━━ Exercise input ━━
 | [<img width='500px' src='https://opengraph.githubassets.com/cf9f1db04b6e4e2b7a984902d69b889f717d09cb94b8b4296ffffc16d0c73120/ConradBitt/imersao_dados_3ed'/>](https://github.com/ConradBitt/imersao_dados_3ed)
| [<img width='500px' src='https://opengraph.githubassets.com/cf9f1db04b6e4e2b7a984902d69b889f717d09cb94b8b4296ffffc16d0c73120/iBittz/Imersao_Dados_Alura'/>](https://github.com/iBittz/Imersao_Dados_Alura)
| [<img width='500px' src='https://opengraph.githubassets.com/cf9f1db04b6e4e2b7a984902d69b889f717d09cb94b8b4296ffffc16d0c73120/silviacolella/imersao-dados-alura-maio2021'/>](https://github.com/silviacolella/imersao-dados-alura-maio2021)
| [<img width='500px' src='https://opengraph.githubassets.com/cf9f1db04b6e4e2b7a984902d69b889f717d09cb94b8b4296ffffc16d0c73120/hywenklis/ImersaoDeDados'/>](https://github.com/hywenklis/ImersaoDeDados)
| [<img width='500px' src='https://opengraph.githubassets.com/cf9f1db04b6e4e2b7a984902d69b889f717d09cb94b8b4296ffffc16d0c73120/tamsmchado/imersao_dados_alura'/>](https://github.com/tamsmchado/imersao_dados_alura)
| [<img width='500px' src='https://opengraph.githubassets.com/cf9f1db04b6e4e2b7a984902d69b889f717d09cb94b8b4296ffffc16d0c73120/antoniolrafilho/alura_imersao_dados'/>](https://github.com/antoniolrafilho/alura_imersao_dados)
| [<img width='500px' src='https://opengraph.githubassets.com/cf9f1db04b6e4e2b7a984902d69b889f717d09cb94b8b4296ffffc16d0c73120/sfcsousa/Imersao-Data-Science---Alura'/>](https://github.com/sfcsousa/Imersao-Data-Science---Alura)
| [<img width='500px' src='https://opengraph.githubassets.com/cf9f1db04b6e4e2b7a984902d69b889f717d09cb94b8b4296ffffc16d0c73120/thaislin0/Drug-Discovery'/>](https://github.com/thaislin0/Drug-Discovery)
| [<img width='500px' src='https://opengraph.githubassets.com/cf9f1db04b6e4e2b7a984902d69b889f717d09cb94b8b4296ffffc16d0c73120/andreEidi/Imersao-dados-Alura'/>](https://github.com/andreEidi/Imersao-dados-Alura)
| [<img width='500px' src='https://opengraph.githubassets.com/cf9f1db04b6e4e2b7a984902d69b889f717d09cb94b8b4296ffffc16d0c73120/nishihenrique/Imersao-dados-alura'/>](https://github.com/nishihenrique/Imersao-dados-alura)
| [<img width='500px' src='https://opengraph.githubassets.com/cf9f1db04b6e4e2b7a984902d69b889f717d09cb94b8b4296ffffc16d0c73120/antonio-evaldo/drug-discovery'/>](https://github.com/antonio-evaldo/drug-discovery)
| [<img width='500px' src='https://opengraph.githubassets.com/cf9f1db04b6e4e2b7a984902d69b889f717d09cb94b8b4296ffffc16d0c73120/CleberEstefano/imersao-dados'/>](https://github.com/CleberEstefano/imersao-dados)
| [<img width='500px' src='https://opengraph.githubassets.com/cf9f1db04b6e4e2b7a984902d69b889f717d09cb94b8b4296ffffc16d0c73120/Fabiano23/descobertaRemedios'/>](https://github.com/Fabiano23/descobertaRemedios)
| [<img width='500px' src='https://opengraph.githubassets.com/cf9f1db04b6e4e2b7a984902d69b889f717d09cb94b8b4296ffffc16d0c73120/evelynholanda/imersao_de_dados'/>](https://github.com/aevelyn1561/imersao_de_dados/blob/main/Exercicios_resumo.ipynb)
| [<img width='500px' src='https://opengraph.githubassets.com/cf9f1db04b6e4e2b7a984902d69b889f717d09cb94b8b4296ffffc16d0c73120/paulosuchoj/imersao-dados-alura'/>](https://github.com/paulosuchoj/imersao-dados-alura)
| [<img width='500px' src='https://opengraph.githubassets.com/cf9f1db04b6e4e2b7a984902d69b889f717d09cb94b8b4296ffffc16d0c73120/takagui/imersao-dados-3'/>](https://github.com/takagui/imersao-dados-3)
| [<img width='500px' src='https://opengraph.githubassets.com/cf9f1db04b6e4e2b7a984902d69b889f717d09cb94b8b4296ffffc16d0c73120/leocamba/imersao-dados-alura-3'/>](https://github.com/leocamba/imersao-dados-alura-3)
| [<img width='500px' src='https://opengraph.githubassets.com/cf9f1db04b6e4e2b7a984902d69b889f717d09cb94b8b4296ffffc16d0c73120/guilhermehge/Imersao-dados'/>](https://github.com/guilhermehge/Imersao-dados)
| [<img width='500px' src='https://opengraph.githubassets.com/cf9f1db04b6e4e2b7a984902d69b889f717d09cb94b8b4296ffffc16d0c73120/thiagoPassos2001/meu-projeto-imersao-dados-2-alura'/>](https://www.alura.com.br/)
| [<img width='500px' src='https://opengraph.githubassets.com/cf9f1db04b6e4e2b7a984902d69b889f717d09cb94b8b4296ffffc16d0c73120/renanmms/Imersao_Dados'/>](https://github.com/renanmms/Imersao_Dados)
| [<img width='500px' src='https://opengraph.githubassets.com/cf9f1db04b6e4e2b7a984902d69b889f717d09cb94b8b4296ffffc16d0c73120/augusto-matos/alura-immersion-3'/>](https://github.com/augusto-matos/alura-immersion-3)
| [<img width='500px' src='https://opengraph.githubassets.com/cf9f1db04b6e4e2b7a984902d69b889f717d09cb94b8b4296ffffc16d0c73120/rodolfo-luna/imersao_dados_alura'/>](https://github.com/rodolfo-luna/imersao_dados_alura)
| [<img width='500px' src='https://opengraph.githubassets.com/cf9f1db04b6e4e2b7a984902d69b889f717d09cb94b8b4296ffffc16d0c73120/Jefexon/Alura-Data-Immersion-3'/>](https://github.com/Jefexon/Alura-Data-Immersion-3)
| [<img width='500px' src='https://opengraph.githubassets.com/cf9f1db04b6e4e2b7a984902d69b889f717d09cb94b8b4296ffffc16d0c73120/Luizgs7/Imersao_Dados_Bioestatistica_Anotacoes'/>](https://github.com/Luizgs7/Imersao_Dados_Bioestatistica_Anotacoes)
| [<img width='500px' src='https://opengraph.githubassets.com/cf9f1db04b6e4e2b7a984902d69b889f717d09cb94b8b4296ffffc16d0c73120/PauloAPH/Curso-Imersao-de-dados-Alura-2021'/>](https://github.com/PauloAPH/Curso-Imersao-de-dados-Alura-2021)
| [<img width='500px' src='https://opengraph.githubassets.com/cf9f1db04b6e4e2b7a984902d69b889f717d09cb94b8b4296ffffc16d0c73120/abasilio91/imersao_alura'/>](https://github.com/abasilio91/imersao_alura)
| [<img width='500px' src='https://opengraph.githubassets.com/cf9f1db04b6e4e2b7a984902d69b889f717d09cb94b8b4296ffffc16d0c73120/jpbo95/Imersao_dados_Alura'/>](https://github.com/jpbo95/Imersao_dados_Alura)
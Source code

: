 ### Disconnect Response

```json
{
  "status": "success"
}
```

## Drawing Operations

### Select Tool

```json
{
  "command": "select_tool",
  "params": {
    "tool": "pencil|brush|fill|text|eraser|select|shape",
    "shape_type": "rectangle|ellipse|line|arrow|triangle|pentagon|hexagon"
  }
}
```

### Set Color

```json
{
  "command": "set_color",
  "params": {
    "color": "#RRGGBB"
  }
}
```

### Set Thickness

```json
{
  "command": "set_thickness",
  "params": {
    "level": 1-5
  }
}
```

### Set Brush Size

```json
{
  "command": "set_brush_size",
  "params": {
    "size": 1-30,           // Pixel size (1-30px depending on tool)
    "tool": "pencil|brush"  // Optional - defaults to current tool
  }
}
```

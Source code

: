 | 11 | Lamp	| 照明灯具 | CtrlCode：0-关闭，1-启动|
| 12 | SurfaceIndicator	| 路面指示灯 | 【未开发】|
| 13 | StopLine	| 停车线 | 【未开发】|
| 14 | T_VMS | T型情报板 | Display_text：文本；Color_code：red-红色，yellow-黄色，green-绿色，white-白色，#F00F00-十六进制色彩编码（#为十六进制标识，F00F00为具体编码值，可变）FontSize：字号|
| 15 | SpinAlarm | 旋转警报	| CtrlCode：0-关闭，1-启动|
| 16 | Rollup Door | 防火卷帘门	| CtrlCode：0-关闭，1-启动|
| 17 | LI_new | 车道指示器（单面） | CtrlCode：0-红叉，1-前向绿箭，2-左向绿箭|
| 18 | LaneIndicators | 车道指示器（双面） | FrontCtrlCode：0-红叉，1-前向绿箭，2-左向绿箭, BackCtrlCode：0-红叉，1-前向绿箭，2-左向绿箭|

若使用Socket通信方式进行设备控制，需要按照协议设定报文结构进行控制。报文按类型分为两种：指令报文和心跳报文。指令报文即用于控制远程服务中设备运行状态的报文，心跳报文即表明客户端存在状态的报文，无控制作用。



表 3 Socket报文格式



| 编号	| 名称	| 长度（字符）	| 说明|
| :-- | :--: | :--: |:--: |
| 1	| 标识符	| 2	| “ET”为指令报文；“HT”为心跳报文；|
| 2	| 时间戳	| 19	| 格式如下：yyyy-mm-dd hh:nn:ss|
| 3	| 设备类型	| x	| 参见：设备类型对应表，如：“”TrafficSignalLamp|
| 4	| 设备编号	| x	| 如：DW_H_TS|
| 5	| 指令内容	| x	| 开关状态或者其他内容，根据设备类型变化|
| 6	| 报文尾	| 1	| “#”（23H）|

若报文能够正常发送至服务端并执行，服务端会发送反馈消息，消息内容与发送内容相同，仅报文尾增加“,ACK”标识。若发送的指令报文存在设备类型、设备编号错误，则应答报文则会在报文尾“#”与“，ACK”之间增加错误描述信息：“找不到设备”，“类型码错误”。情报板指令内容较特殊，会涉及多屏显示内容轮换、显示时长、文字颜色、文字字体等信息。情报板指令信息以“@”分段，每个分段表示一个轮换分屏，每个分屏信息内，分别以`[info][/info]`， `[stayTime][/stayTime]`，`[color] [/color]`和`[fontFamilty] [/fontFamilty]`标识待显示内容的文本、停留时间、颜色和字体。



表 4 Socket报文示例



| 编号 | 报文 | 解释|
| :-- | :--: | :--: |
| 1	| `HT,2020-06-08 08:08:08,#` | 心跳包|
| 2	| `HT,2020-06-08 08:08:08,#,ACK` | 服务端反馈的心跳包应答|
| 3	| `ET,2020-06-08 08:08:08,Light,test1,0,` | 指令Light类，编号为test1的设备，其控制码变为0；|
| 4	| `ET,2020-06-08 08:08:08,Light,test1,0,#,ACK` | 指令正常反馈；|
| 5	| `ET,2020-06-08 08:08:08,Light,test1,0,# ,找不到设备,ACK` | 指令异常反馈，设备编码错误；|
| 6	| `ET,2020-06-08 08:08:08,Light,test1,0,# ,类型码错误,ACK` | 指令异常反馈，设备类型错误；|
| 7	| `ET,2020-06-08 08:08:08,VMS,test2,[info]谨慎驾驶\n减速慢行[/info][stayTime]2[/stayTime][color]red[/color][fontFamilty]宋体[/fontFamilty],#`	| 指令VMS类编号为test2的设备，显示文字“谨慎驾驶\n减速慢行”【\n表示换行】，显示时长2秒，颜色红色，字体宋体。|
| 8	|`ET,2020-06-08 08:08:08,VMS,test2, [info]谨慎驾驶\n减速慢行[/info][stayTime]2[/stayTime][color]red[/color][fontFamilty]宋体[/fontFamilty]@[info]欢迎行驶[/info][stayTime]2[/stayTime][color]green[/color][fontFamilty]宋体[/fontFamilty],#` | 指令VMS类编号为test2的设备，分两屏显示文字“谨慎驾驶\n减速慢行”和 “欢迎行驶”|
━━━
## Activity
In the entries above, find the line with "照明灯具 | CtrlCode：0-关闭，1-启动|" and the line with "18 | LaneIndicators", then restate word for word both of them and every line between, with nothing more.

## Answer to the exercise
: | 11 | Lamp	| 照明灯具 | CtrlCode：0-关闭，1-启动|
| 12 | SurfaceIndicator	| 路面指示灯 | 【未开发】|
| 13 | StopLine	| 停车线 | 【未开发】|
| 14 | T_VMS | T型情报板 | Display_text：文本；Color_code：red-红色，yellow-黄色，green-绿色，white-白色，#F00F00-十六进制色彩编码（#为十六进制标识，F00F00为具体编码值，可变）FontSize：字号|
| 15 | SpinAlarm | 旋转警报	| CtrlCode：0-关闭，1-启动|
| 16 | Rollup Door | 防火卷帘门	| CtrlCode：0-关闭，1-启动|
| 17 | LI_new | 车道指示器（单面） | CtrlCode：0-红叉，1-前向绿箭，2-左向绿箭|
| 18 | LaneIndicators | 车道指示器（双面） | FrontCtrlCode：0-红叉，1-前向绿箭，2-左向绿箭, BackCtrlCode：0-红叉，1-前向绿箭，2-左向绿箭|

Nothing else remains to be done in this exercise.